● **Work request**
Each line of the listing where "asservissement" appears should be reported.

● **Excerpted data**
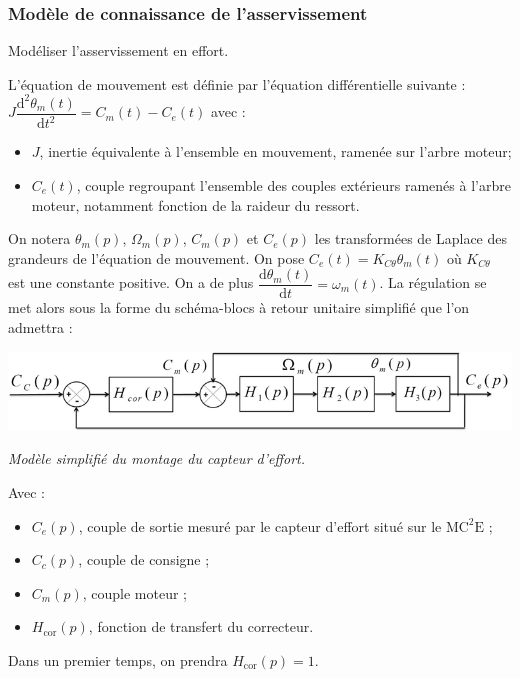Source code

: \documentclass[10pt,fleqn]{article} %
\begin{document}
\begin{multicols}{2}
\subsubsection*{Modèle de connaissance de l'asservissement}

\begin{obj}
Modéliser l’asservissement en effort.
\end{obj}

L’équation de mouvement est définie par l’équation différentielle suivante : 
$J\dfrac{\text{d}^2\theta_m(t)}{\text{d}t^2}=C_m(t)-C_e(t)$  avec :
\begin{itemize}
\item $J$, inertie équivalente à l’ensemble en mouvement, ramenée sur l’arbre moteur;
\item $C_e(t)$, couple regroupant l’ensemble des couples extérieurs ramenés à l’arbre moteur, notamment fonction de la raideur du ressort.
\end{itemize}


On notera $\theta_m(p)$, $\Omega_m(p)$, $C_m(p)$ et $C_e(p)$ les transformées de Laplace des grandeurs de l’équation de mouvement.
On pose $C_e(t)=K_{C\theta}\theta_m(t)$ où  $K_{C\theta}$ est une constante positive. On a de plus $\dfrac{\text{d}\theta_m(t)}{\text{d}t}=\omega_m(t)$. La régulation se met alors sous la forme du schéma-blocs à retour unitaire simplifié que l’on
admettra :

\begin{center}
\includegraphics[width=\linewidth]{images/fig_06}

\textit{Modèle simplifié du montage du capteur d’effort.}
\end{center}

Avec :
\begin{itemize}
\item $C_e(p)$, couple de sortie mesuré par le capteur d’effort situé sur le $\text{MC}^2\text{E}$ ;
\item $C_c(p)$, couple de consigne ;
\item $C_m(p)$, couple moteur ;
\item $H_{\text{cor}}(p)$, fonction de transfert du correcteur.
\end{itemize}
Dans un premier temps, on prendra $H_{\text{cor}}(p)=1$.


\end{multicols}
\end{document}
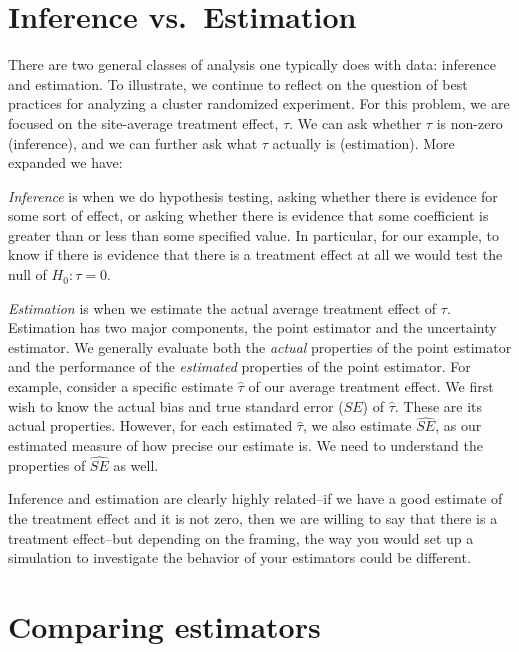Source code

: \documentclass[
]{book}
\begin{document}
\hypertarget{inference-vs.-estimation}{%
\section{Inference vs.~Estimation}\label{inference-vs.-estimation}}

There are two general classes of analysis one typically does with data: inference and estimation.
To illustrate, we continue to reflect on the question of best practices for analyzing a cluster randomized experiment.
For this problem, we are focused on the site-average treatment effect, \(\tau\).
We can ask whether \(\tau\) is non-zero (inference), and we can further ask what \(\tau\) actually is (estimation).
More expanded we have:

\emph{Inference} is when we do hypothesis testing, asking whether there is evidence for some sort of effect, or asking whether there is evidence that some coefficient is greater than or less than some specified value.
In particular, for our example, to know if there is evidence that there is a treatment effect at all we would test the null of \(H_0: \tau = 0\).

\emph{Estimation} is when we estimate the actual average treatment effect of \(\tau\).
Estimation has two major components, the point estimator and the uncertainty estimator.
We generally evaluate both the \emph{actual} properties of the point estimator and the performance of the \emph{estimated} properties of the point estimator.
For example, consider a specific estimate \(\hat{\tau}\) of our average treatment effect.
We first wish to know the actual bias and true standard error (\(SE\)) of \(\hat{\tau}\).
These are its actual properties.
However, for each estimated \(\hat{\tau}\), we also estimate \(\widehat{SE}\), as our estimated measure of how precise our estimate is.
We need to understand the properties of \(\widehat{SE}\) as well.

Inference and estimation are clearly highly related--if we have a good estimate of the treatment effect and it is not zero, then we are willing to say that there is a treatment effect--but depending on the framing, the way you would set up a simulation to investigate the behavior of your estimators could be different.

\hypertarget{comparing-estimators}{%
\section{Comparing estimators}\label{comparing-estimators}}
\end{document}
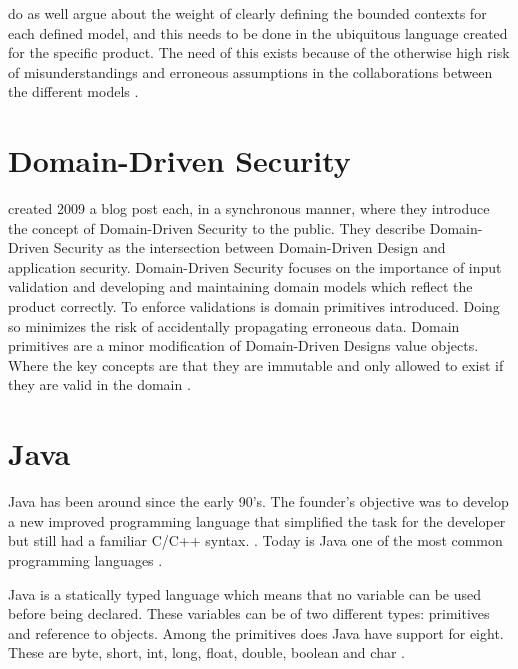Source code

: \textcite{evans_2015} do as well argue about the weight of clearly defining the bounded contexts for each defined model, and this needs to be done in the ubiquitous language created for the specific product. The need of this exists because of the otherwise high risk of misunderstandings and erroneous assumptions in the collaborations between the different models \parencite{millett_2015}.



\section{Domain-Driven Security}
\label{DomainDrivenSecurity}
\textcite{Wilander2009, Johnsson2009} created 2009 a blog post each, in a synchronous manner, where they introduce the concept of Domain-Driven Security to the public. They describe Domain-Driven Security as the intersection between Domain-Driven Design and application security. Domain-Driven Security focuses on the importance of input validation and developing and maintaining domain models which reflect the product correctly. To enforce validations is domain primitives introduced. Doing so minimizes the risk of accidentally propagating erroneous data. Domain primitives are a minor modification of Domain-Driven Designs value objects. Where the key concepts are that they are immutable and only allowed to exist if they are valid in the domain \parencite{Wilander2009, Johnsson2009, Arnor2016, Stendahl2016}.



\section{Java}
\label{JavaInstrumentation}
Java has been around since the early 90's. The founder's objective was to develop a new improved programming language that simplified the task for the developer but still had a familiar C/C++ syntax. \parencite{OracleVoice}. Today is Java one of the most common programming languages \parencite{octoverse}.

Java is a statically typed language which means that no variable can be used before being declared. These variables can be of two different types: primitives and reference to objects. Among the primitives does Java have support for eight. These are byte, short, int, long, float, double, boolean and char \parencite{primjav}.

● **Completed task**
\subsubsection*{Modèle de connaissance de l'asservissement}
Modéliser l’asservissement en effort.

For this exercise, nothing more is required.